In a stand mixer, cream butter and sugar until light and fluffy.
Beat in egg and vanilla.
In a bowl combine the flour, cocoa, cinnamon, baking soda, and salt; gradually add to creamed mixture alternately with coffee and buttermilk, beating well after each addition.
Fill paper-lined muffin cups two-thirds full.
Bake for 12 to 15 minutes or until a toothpick inserted near the center comes out clean. Cool for 10 minutes before removing from pans to wire racks to cool completely.
Using a paring knife, core out a well down into each cupcake, for your hulled strawberry to fit into.

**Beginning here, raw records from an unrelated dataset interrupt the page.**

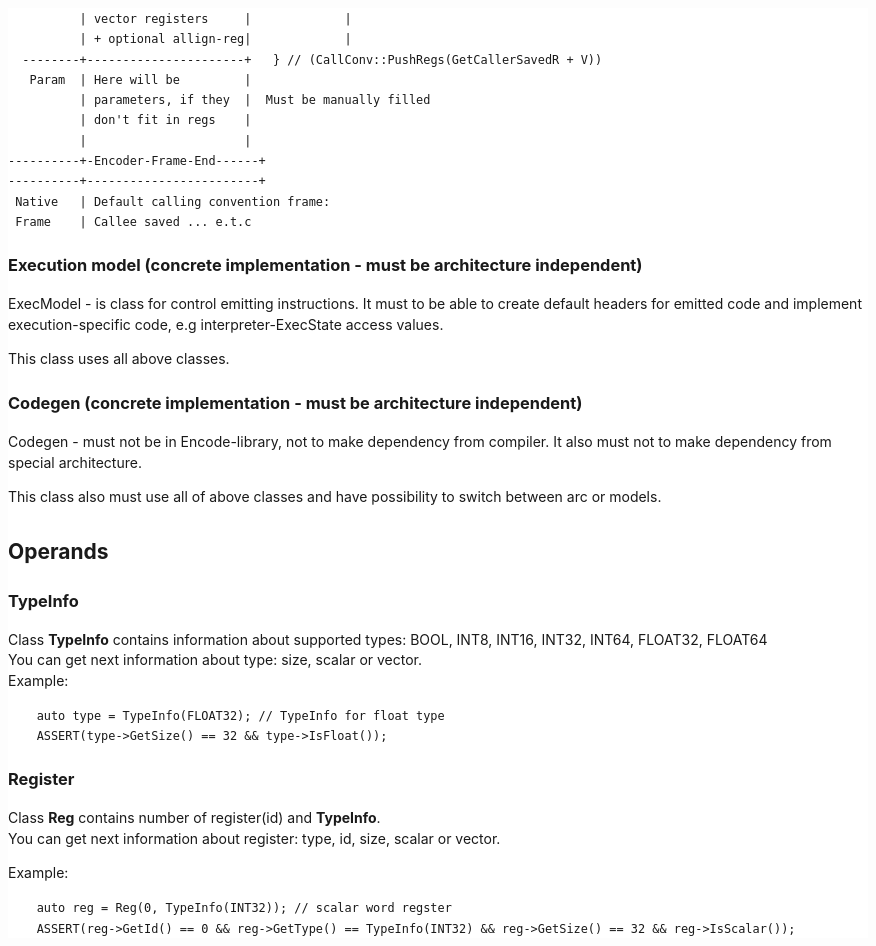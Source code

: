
```
          | vector registers     |             |
          | + optional allign-reg|             |
  --------+----------------------+   } // (CallConv::PushRegs(GetCallerSavedR + V))
   Param  | Here will be         |
          | parameters, if they  |  Must be manually filled
          | don't fit in regs    |
          |                      |
----------+-Encoder-Frame-End------+
----------+------------------------+
 Native   | Default calling convention frame:
 Frame    | Callee saved ... e.t.c

```


### Execution model  (concrete implementation - must be architecture independent)
ExecModel  - is class for control emitting instructions. It must to be able to create default headers for emitted code and implement execution-specific code, e.g interpreter-ExecState access values.

This class uses all above classes.

### Codegen  (concrete implementation - must be architecture independent)
Codegen - must not be in Encode-library, not to make dependency from compiler. It also must not to make dependency from special architecture.

This class also must use all of above classes and have possibility to switch between arc or models.

## Operands

### TypeInfo

Class **TypeInfo** contains information about supported types: BOOL, INT8, INT16, INT32, INT64, FLOAT32, FLOAT64  
You can get next information about type: size, scalar or vector.  
Example:  
```
    auto type = TypeInfo(FLOAT32); // TypeInfo for float type  
    ASSERT(type->GetSize() == 32 && type->IsFloat());
```

### Register

Class **Reg** contains number of register(id) and **TypeInfo**.     
You can get next information about register: type, id, size, scalar or vector.  

Example:  
```
    auto reg = Reg(0, TypeInfo(INT32)); // scalar word regster   
    ASSERT(reg->GetId() == 0 && reg->GetType() == TypeInfo(INT32) && reg->GetSize() == 32 && reg->IsScalar());
```
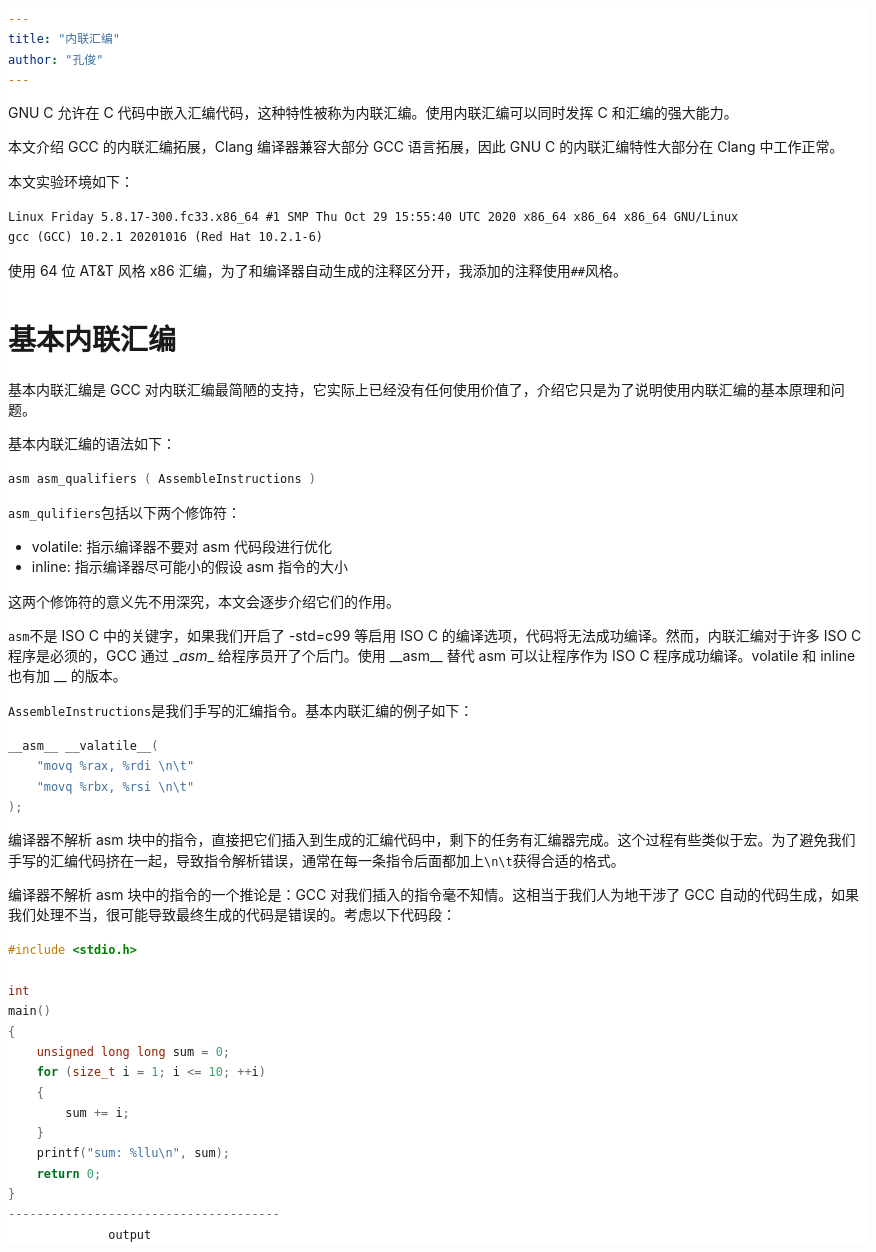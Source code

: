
 ```yaml
---
title: "内联汇编"
author: "孔俊"
---
```


GNU C 允许在 C 代码中嵌入汇编代码，这种特性被称为内联汇编。使用内联汇编可以同时发挥 C 和汇编的强大能力。

本文介绍 GCC 的内联汇编拓展，Clang 编译器兼容大部分 GCC 语言拓展，因此 GNU C 的内联汇编特性大部分在 Clang 中工作正常。

本文实验环境如下：

```
Linux Friday 5.8.17-300.fc33.x86_64 #1 SMP Thu Oct 29 15:55:40 UTC 2020 x86_64 x86_64 x86_64 GNU/Linux
gcc (GCC) 10.2.1 20201016 (Red Hat 10.2.1-6)
```

使用 64 位 AT&T 风格 x86 汇编，为了和编译器自动生成的注释区分开，我添加的注释使用`##`风格。

# 基本内联汇编

基本内联汇编是 GCC 对内联汇编最简陋的支持，它实际上已经没有任何使用价值了，介绍它只是为了说明使用内联汇编的基本原理和问题。

基本内联汇编的语法如下：

```c
asm asm_qualifiers ( AssembleInstructions )
```

`asm_qulifiers`包括以下两个修饰符：

- volatile: 指示编译器不要对 asm 代码段进行优化
- inline: 指示编译器尽可能小的假设 asm 指令的大小

 这两个修饰符的意义先不用深究，本文会逐步介绍它们的作用。

`asm`不是 ISO C 中的关键字，如果我们开启了 -std=c99 等启用 ISO C 的编译选项，代码将无法成功编译。然而，内联汇编对于许多  ISO C 程序是必须的，GCC 通过 \__asm__ 给程序员开了个后门。使用 \_\_asm__ 替代 asm 可以让程序作为 ISO C 程序成功编译。volatile 和 inline 也有加 \_\_ 的版本。

`AssembleInstructions`是我们手写的汇编指令。基本内联汇编的例子如下：

```c
__asm__ __valatile__(
	"movq %rax, %rdi \n\t"
    "movq %rbx, %rsi \n\t"
);
```

编译器不解析 asm 块中的指令，直接把它们插入到生成的汇编代码中，剩下的任务有汇编器完成。这个过程有些类似于宏。为了避免我们手写的汇编代码挤在一起，导致指令解析错误，通常在每一条指令后面都加上`\n\t`获得合适的格式。

编译器不解析 asm 块中的指令的一个推论是：GCC 对我们插入的指令毫不知情。这相当于我们人为地干涉了 GCC 自动的代码生成，如果我们处理不当，很可能导致最终生成的代码是错误的。考虑以下代码段：

```c
#include <stdio.h>

int
main()
{
    unsigned long long sum = 0;
    for (size_t i = 1; i <= 10; ++i)
    {
        sum += i;
    }
    printf("sum: %llu\n", sum);
    return 0;
}
--------------------------------------
  			  output
```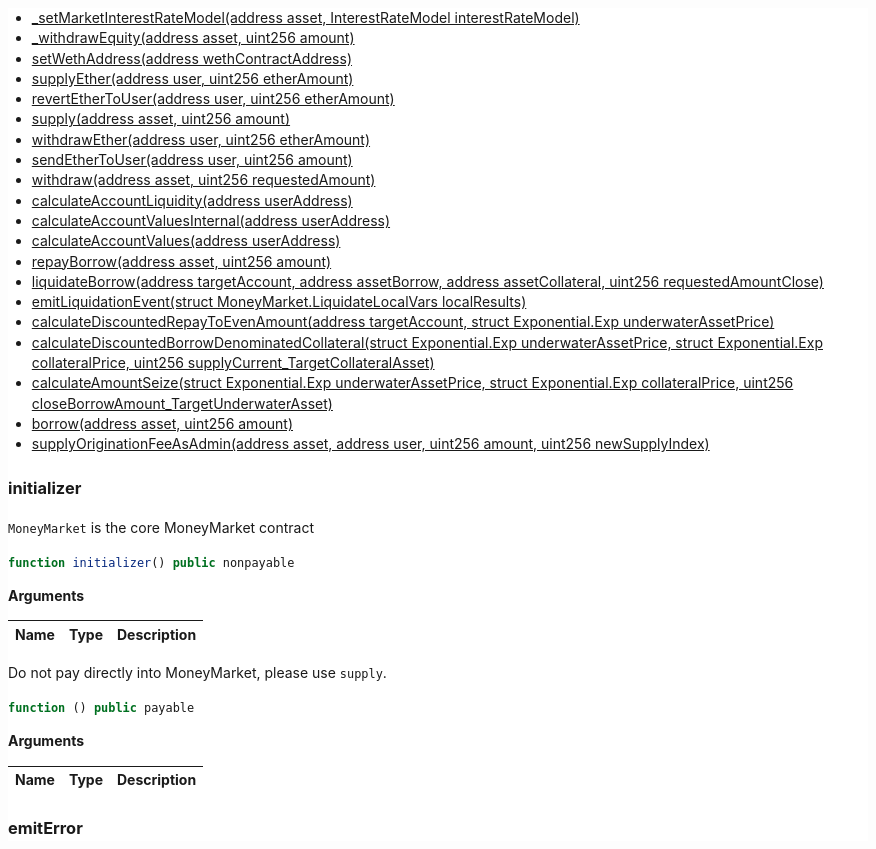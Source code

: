 * [\_setMarketInterestRateModel\(address asset, InterestRateModel interestRateModel\)](moneymarket.md#_setmarketinterestratemodel)
* [\_withdrawEquity\(address asset, uint256 amount\)](moneymarket.md#_withdrawequity)
* [setWethAddress\(address wethContractAddress\)](moneymarket.md#setwethaddress)
* [supplyEther\(address user, uint256 etherAmount\)](moneymarket.md#supplyether)
* [revertEtherToUser\(address user, uint256 etherAmount\)](moneymarket.md#revertethertouser)
* [supply\(address asset, uint256 amount\)](moneymarket.md#supply)
* [withdrawEther\(address user, uint256 etherAmount\)](moneymarket.md#withdrawether)
* [sendEtherToUser\(address user, uint256 amount\)](moneymarket.md#sendethertouser)
* [withdraw\(address asset, uint256 requestedAmount\)](moneymarket.md#withdraw)
* [calculateAccountLiquidity\(address userAddress\)](moneymarket.md#calculateaccountliquidity)
* [calculateAccountValuesInternal\(address userAddress\)](moneymarket.md#calculateaccountvaluesinternal)
* [calculateAccountValues\(address userAddress\)](moneymarket.md#calculateaccountvalues)
* [repayBorrow\(address asset, uint256 amount\)](moneymarket.md#repayborrow)
* [liquidateBorrow\(address targetAccount, address assetBorrow, address assetCollateral, uint256 requestedAmountClose\)](moneymarket.md#liquidateborrow)
* [emitLiquidationEvent\(struct MoneyMarket.LiquidateLocalVars localResults\)](moneymarket.md#emitliquidationevent)
* [calculateDiscountedRepayToEvenAmount\(address targetAccount, struct Exponential.Exp underwaterAssetPrice\)](moneymarket.md#calculatediscountedrepaytoevenamount)
* [calculateDiscountedBorrowDenominatedCollateral\(struct Exponential.Exp underwaterAssetPrice, struct Exponential.Exp collateralPrice, uint256 supplyCurrent\_TargetCollateralAsset\)](moneymarket.md#calculatediscountedborrowdenominatedcollateral)
* [calculateAmountSeize\(struct Exponential.Exp underwaterAssetPrice, struct Exponential.Exp collateralPrice, uint256 closeBorrowAmount\_TargetUnderwaterAsset\)](moneymarket.md#calculateamountseize)
* [borrow\(address asset, uint256 amount\)](moneymarket.md#borrow)
* [supplyOriginationFeeAsAdmin\(address asset, address user, uint256 amount, uint256 newSupplyIndex\)](moneymarket.md#supplyoriginationfeeasadmin)

### initializer

`MoneyMarket` is the core MoneyMarket contract

```javascript
function initializer() public nonpayable
```

**Arguments**

| Name | Type | Description |
| :--- | :--- | :--- |


Do not pay directly into MoneyMarket, please use `supply`.

```javascript
function () public payable
```

**Arguments**

| Name | Type | Description |
| :--- | :--- | :--- |


### emitError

Stick the strawberry pointy side down into your cupcakes. Take the piece of the cupcake that you cut out, and place it on top of the strawberry, after you push it down into the cupcake.
Spread strawberry frosting on cupcakes with a spatula or use a piping bag.
Frosting:
Beat cream cheese and butter, if using with an electric mixer until fluffy.
Gradually beat in sugar, until smooth.
Add strawberries, lemon zest, and lemon juice and beat until well combined.
Cover and place in the fridge until ready to use.
Notes
The addition of coffee intensifies the chocolate flavor, so don't skip it if you are a fan of all things chocolate!
Use freshly ground Mexican cinnamon and quality vanilla extract for this recipe.